Friday, November 8, 2013

The Professional by Ashok Ferrey

England is in news for an immigration issue where it is considering a law which would require those from a select group of countries (including India) to furnish 3000 pound as refundable bond as a warranty against overstay of visa period. Thankfully it has been dropped now. But the fact that the British government insisted on it suggests that England has long dealt with the immigration problem. (Alas, all big countries have but have reacted more soberly to it.)

That was the reason why I picked up The Professional (by Ashok Ferry): it promised a story about the immigrant experience in England not set in recent times but in the 80s. But that’s okay with me.

The Professional involves a narrative form I have come to like - where the narrative moves back and forth in time to cover a character’s past and present, with the past quietly explaining the reader what led to his present circumstances. The Professional narrates the story of Chamath seen through his older self 35 years later. Chamath, an Oxford alumnus, has applied for his residency permit and he is banned to work until he gets it.

And the only option to earn a living is the unorganized sector. In the meantime, Chamath’s father sends him a letter from Srilanka expressing his inability to send Chamath money and asking him to let out their flat in London which was bought some time back. Chamath finds an employment at a construction site where one day he is approached by two men who promise him good money for very little work. And thus starts Chamath’s dual life: a male escort in the evening and a construction site worker in the morning. His life in the evening takes him to people seeking company and pleasure and finally brings him to a couple who become his friends and benefactors.  

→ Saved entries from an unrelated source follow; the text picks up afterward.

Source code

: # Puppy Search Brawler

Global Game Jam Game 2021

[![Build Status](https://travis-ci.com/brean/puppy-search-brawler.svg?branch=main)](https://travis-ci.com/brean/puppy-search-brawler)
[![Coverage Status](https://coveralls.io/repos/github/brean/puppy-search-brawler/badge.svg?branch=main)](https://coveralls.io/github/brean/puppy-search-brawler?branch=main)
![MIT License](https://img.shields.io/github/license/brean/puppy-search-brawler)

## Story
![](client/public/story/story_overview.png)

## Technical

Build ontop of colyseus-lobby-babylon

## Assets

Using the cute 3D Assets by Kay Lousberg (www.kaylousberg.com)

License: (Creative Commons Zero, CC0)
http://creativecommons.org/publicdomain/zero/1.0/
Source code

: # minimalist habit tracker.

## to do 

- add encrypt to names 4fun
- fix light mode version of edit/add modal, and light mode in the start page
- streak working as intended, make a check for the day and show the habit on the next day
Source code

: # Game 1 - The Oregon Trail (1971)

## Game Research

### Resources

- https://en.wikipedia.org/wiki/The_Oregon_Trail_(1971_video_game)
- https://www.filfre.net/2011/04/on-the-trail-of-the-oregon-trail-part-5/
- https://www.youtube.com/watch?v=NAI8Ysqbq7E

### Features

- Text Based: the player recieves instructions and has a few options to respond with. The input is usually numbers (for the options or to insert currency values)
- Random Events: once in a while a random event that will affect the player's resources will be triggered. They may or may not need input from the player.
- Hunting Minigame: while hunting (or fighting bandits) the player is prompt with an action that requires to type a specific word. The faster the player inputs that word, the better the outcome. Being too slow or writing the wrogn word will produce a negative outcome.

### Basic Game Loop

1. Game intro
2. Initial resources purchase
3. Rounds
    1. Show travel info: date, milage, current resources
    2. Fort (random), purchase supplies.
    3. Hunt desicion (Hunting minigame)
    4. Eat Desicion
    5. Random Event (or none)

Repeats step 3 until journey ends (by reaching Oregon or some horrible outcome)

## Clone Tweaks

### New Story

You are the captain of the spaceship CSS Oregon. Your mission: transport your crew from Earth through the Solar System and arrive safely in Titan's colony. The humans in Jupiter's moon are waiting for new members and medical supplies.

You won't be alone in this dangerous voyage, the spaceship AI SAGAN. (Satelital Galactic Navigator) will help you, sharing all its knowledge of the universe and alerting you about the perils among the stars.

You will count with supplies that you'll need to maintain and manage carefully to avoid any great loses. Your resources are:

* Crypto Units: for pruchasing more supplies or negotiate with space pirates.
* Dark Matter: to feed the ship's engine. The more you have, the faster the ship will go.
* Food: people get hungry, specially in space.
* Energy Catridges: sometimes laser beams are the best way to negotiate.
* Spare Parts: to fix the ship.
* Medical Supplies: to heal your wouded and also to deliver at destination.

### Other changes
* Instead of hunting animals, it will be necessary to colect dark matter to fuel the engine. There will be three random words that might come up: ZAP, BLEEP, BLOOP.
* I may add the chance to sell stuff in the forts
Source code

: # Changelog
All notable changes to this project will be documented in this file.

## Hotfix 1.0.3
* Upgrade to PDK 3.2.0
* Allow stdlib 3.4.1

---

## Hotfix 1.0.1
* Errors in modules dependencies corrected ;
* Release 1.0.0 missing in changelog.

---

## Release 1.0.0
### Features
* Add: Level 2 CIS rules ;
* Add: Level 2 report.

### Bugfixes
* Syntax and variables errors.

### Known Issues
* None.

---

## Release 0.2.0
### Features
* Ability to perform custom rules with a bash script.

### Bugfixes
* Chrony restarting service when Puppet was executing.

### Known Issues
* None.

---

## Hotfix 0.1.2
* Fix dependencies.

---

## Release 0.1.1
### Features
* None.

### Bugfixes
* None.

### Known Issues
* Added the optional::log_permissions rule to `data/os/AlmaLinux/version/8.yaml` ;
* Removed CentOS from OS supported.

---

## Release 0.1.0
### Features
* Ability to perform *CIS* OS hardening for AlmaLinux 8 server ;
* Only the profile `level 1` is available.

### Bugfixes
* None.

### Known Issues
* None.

The Professional moves back and forth in time effortlessly and describes the world of a young Chamath, in London, and old, in Srilanka, quite well. It shows both sides of the immigrant experience: how is it for an immigrant to stay without a permanent resident status and the sacrifices parents make to send and educate their children abroad.

On the downside, however, the book moves from one narrative method to another without sometimes any change in content style to indicate the digression. Another thing that disappointed is that it documents the immigrant experience well, telling its highs and lows. But its synopsis promises more. The synopsis says the book would take you through the Thatcher years, England’s years of greed, as the synopsis puts it. 

But the story says very little about those years. The book informs that Chamath met with some prosperity as a real estate agent in later years which coincided with Thatcher rule and leaves it at that without detailing those years.


Detailing how he moved to prosperity would have been a good way to end the story on a more conclusive note; instead, the story ends Chamath’s England stay abruptly and later, in an epilogic fashion, informs what Chamath did in his later years in England, that he became a prosperous real estate person. It was my first book by a Srilankan writer and I liked it generally.

2 comments:

Ellen said...

This is very interesting. Noted. And thanks for posting.

Blessings to you and your loved ones.

indrablog said...

Hi Ellen,
Ya, that's a good novel. Reading a lot about the storm that's has hit your country. Take care.